WHAT IS NEEDED: The reply should contain all the data below, repeated exactly, and none of the images.

■ ■ ■ ■ ■

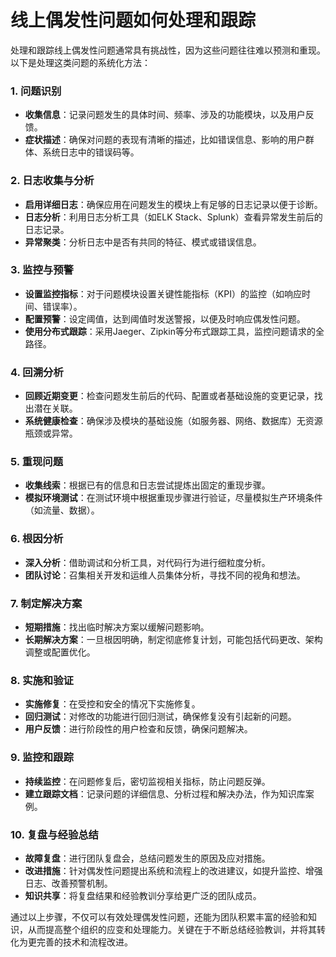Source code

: # 线上偶发性问题如何处理和跟踪

处理和跟踪线上偶发性问题通常具有挑战性，因为这些问题往往难以预测和重现。以下是处理这类问题的系统化方法：

### 1. 问题识别

+ **收集信息**：记录问题发生的具体时间、频率、涉及的功能模块，以及用户反馈。
+ **症状描述**：确保对问题的表现有清晰的描述，比如错误信息、影响的用户群体、系统日志中的错误码等。

### 2. 日志收集与分析

+ **启用详细日志**：确保应用在问题发生的模块上有足够的日志记录以便于诊断。
+ **日志分析**：利用日志分析工具（如ELK Stack、Splunk）查看异常发生前后的日志记录。
+ **异常聚类**：分析日志中是否有共同的特征、模式或错误信息。

### 3. 监控与预警

+ **设置监控指标**：对于问题模块设置关键性能指标（KPI）的监控（如响应时间、错误率）。
+ **配置预警**：设定阈值，达到阈值时发送警报，以便及时响应偶发性问题。
+ **使用分布式跟踪**：采用Jaeger、Zipkin等分布式跟踪工具，监控问题请求的全路径。

### 4. 回溯分析

+ **回顾近期变更**：检查问题发生前后的代码、配置或者基础设施的变更记录，找出潜在关联。
+ **系统健康检查**：确保涉及模块的基础设施（如服务器、网络、数据库）无资源瓶颈或异常。

### 5. 重现问题

+ **收集线索**：根据已有的信息和日志尝试提炼出固定的重现步骤。
+ **模拟环境测试**：在测试环境中根据重现步骤进行验证，尽量模拟生产环境条件（如流量、数据）。

### 6. 根因分析

+ **深入分析**：借助调试和分析工具，对代码行为进行细粒度分析。
+ **团队讨论**：召集相关开发和运维人员集体分析，寻找不同的视角和想法。

### 7. 制定解决方案

+ **短期措施**：找出临时解决方案以缓解问题影响。
+ **长期解决方案**：一旦根因明确，制定彻底修复计划，可能包括代码更改、架构调整或配置优化。

### 8. 实施和验证

+ **实施修复**：在受控和安全的情况下实施修复。
+ **回归测试**：对修改的功能进行回归测试，确保修复没有引起新的问题。
+ **用户反馈**：进行阶段性的用户检查和反馈，确保问题解决。

### 9. 监控和跟踪

+ **持续监控**：在问题修复后，密切监视相关指标，防止问题反弹。
+ **建立跟踪文档**：记录问题的详细信息、分析过程和解决办法，作为知识库案例。

### 10. 复盘与经验总结

+ **故障复盘**：进行团队复盘会，总结问题发生的原因及应对措施。
+ **改进措施**：针对偶发性问题提出系统和流程上的改进建议，如提升监控、增强日志、改善预警机制。
+ **知识共享**：将复盘结果和经验教训分享给更广泛的团队成员。

通过以上步骤，不仅可以有效处理偶发性问题，还能为团队积累丰富的经验和知识，从而提高整个组织的应变和处理能力。关键在于不断总结经验教训，并将其转化为更完善的技术和流程改进。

■ ■ ■ ■ ■

RESULT FOR THIS EXERCISE:
Source code

: # 线上偶发性问题如何处理和跟踪

处理和跟踪线上偶发性问题通常具有挑战性，因为这些问题往往难以预测和重现。以下是处理这类问题的系统化方法：

### 1. 问题识别

+ **收集信息**：记录问题发生的具体时间、频率、涉及的功能模块，以及用户反馈。
+ **症状描述**：确保对问题的表现有清晰的描述，比如错误信息、影响的用户群体、系统日志中的错误码等。

### 2. 日志收集与分析

+ **启用详细日志**：确保应用在问题发生的模块上有足够的日志记录以便于诊断。
+ **日志分析**：利用日志分析工具（如ELK Stack、Splunk）查看异常发生前后的日志记录。
+ **异常聚类**：分析日志中是否有共同的特征、模式或错误信息。

### 3. 监控与预警

+ **设置监控指标**：对于问题模块设置关键性能指标（KPI）的监控（如响应时间、错误率）。
+ **配置预警**：设定阈值，达到阈值时发送警报，以便及时响应偶发性问题。
+ **使用分布式跟踪**：采用Jaeger、Zipkin等分布式跟踪工具，监控问题请求的全路径。

### 4. 回溯分析

+ **回顾近期变更**：检查问题发生前后的代码、配置或者基础设施的变更记录，找出潜在关联。
+ **系统健康检查**：确保涉及模块的基础设施（如服务器、网络、数据库）无资源瓶颈或异常。

### 5. 重现问题

+ **收集线索**：根据已有的信息和日志尝试提炼出固定的重现步骤。
+ **模拟环境测试**：在测试环境中根据重现步骤进行验证，尽量模拟生产环境条件（如流量、数据）。

### 6. 根因分析

+ **深入分析**：借助调试和分析工具，对代码行为进行细粒度分析。
+ **团队讨论**：召集相关开发和运维人员集体分析，寻找不同的视角和想法。

### 7. 制定解决方案

+ **短期措施**：找出临时解决方案以缓解问题影响。
+ **长期解决方案**：一旦根因明确，制定彻底修复计划，可能包括代码更改、架构调整或配置优化。

### 8. 实施和验证

+ **实施修复**：在受控和安全的情况下实施修复。
+ **回归测试**：对修改的功能进行回归测试，确保修复没有引起新的问题。
+ **用户反馈**：进行阶段性的用户检查和反馈，确保问题解决。

### 9. 监控和跟踪

+ **持续监控**：在问题修复后，密切监视相关指标，防止问题反弹。
+ **建立跟踪文档**：记录问题的详细信息、分析过程和解决办法，作为知识库案例。

### 10. 复盘与经验总结

+ **故障复盘**：进行团队复盘会，总结问题发生的原因及应对措施。
+ **改进措施**：针对偶发性问题提出系统和流程上的改进建议，如提升监控、增强日志、改善预警机制。
+ **知识共享**：将复盘结果和经验教训分享给更广泛的团队成员。

通过以上步骤，不仅可以有效处理偶发性问题，还能为团队积累丰富的经验和知识，从而提高整个组织的应变和处理能力。关键在于不断总结经验教训，并将其转化为更完善的技术和流程改进。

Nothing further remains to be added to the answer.